Gladwell on rankings

An abstract of Malcolm Gladwell's article,  The Order of Things (the subtitle is What College Rankings Really Tell Us) is available at the New Yorker.  The full article is available only with subscription. From the abstract:

The U.S. News & World Report’s annual “Best Colleges” guide is run by Robert Morse, whose six-person team operates out of a small office building in the Georgetown neighborhood of Washington, D.C. Over the years, Morse’s methodology has steadily evolved, and the ranking system looks a great deal like the Car and Driver methodology. It is heterogeneous. It aims to compare Penn State—a very large, public, land-grant university with a low tuition and an economically diverse student body—with Yeshiva University, a small, expensive, private Jewish university. The system is also comprehensive. Discusses suicide statistics. There’s no direct way to measure the quality of an institution, so the U.S. News algorithm relies instead on proxies for quality—and the proxies for educational quality turn out to be flimsy at best. Describes the reputation score and reputational biases. Mentions Michael Bastedo. Jeffrey Stake, a professor at the Indiana University law school, runs a Web site called the Ranking Game, which demonstrates just how subjective rankings are. There are schools that provide a good legal education at a decent price, and, by choosing not to include tuition as a variable, U.S. News has effectively penalized those schools for trying to provide value for the tuition dollar. The U.S. News ranking turns out to be full of these kinds of implicit ideological choices.

Here is the Ranking Game site run by Jeffrey Stake, mentioned above, where you can learn how ranking works using the applet and ranking law schools.
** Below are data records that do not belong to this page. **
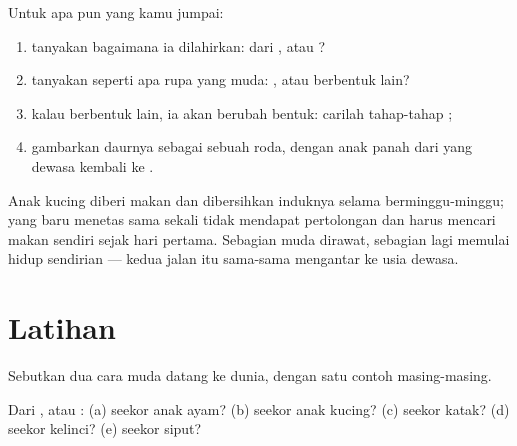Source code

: \begin{method}\label{met:g2:animals-grow-up:read}
Untuk  apa pun yang kamu jumpai:
\begin{enumerate}
  \item tanyakan bagaimana ia dilahirkan: dari , atau ?
  \item tanyakan seperti apa rupa yang muda: ,
        atau berbentuk lain?
  \item kalau berbentuk lain, ia akan berubah bentuk: carilah
        tahap-tahap ;
  \item gambarkan daurnya sebagai sebuah roda, dengan anak panah dari
        yang dewasa kembali ke .
\end{enumerate}
\end{method}

\begin{remark}\label{rem:g2:animals-grow-up:care}
Anak kucing diberi makan dan dibersihkan induknya selama
berminggu-minggu;  yang baru menetas sama sekali tidak mendapat
pertolongan dan harus mencari makan sendiri sejak hari pertama.
Sebagian  muda dirawat, sebagian lagi memulai hidup sendirian ---
kedua jalan itu sama-sama mengantar ke usia dewasa.
\end{remark}

\section{Latihan}

\begin{exercise}[$\star$]\label{exo:g2:animals-grow-up:1}
Sebutkan dua cara  muda datang ke dunia, dengan satu contoh
masing-masing.
\end{exercise}

\begin{exercise}[$\star$]\label{exo:g2:animals-grow-up:2}
Dari , atau : (a) seekor anak ayam? (b) seekor anak
kucing? (c) seekor katak? (d) seekor kelinci? (e) seekor siput?
\end{exercise}

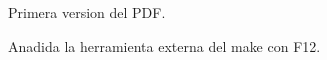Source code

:\documentclass{article}
\begin{document}
Primera version del PDF. 

Anadida la herramienta externa del make con F12.
\end{document}
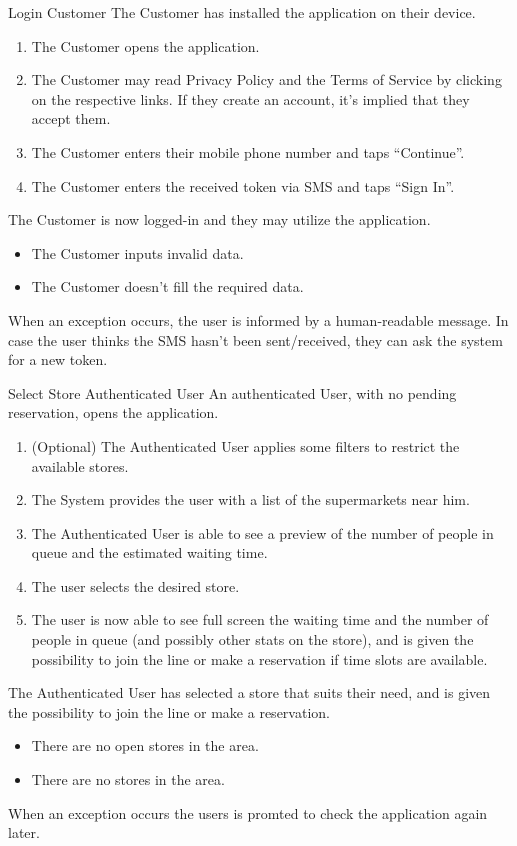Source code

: 
\usecase
{Login}
{Customer}
{The Customer has installed the application on their device.}
{
    \begin{enumerate}
        \item The Customer opens the application.
        \item The Customer may read Privacy Policy and the Terms of Service by clicking on the respective links. If they create an account, it's implied that they accept them.
        \item The Customer enters their mobile phone number and taps ``Continue''.
        \item The Customer enters the received token via SMS and taps ``Sign In''.
    \end{enumerate}
}
{The Customer is now logged-in and they may utilize the application.}
{
    \begin{itemize}
        \item The Customer inputs invalid data.
        \item The Customer doesn't fill the required data.
    \end{itemize}
}
{
    When an exception occurs, the user is informed by a human-readable message.
    In case the user thinks the SMS hasn't been sent/received, they can ask the system for a new token.
}

\usecase
{Select Store}
{Authenticated User}
{An authenticated User, with no pending reservation, opens the application.}
{
        \begin{enumerate}
            \item (Optional) The Authenticated User applies some filters to restrict the available stores.  
            \item The System provides the user with a list of the supermarkets near him.
            \item The Authenticated User is able to see a preview of the number of people in queue and the estimated waiting time. 
            \item The user selects the desired store. 
            \item The user is now able to see full screen the waiting time and the number of people in queue (and possibly other stats on the store), and is given the possibility to join the line or make a reservation if time slots are available.  
        \end{enumerate}
}
{
    The Authenticated User has selected a store that suits their need, and is given the possibility to join the line or make a reservation. 
}
{
    \begin{itemize}
        \item There are no open stores in the area. 
        \item There are no stores in the area. 
    \end{itemize}
}
{
    When an exception occurs the users is promted to check the application again later. 
}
Ranking schools this way is problematic but even more awful is the ranking of students within schools, by grading and sorting, and the impact of this on children.  The social climate we provide for children is far, far more negative than what was happening 100 years ago.
I said it this way about a year ago:
The emphasis on ranking was far less when the public school system was begun.  The majority of people had strong communities and were not vocationally dependent on school rankings to make a life for themselves.  Agriculture and small business provided most of their vocations though schools began to make more and more workers for the industrialized state.  Early on, there was more situational padding for the pernicious effects of ranking on students than there is today when the majority now depend on schools for vocational training.  And efforts to make institutions that thrived within a social structure that has disappeared now concentrate on increased policing and a mistaken attempt to measure learning itself instead of providing a social service.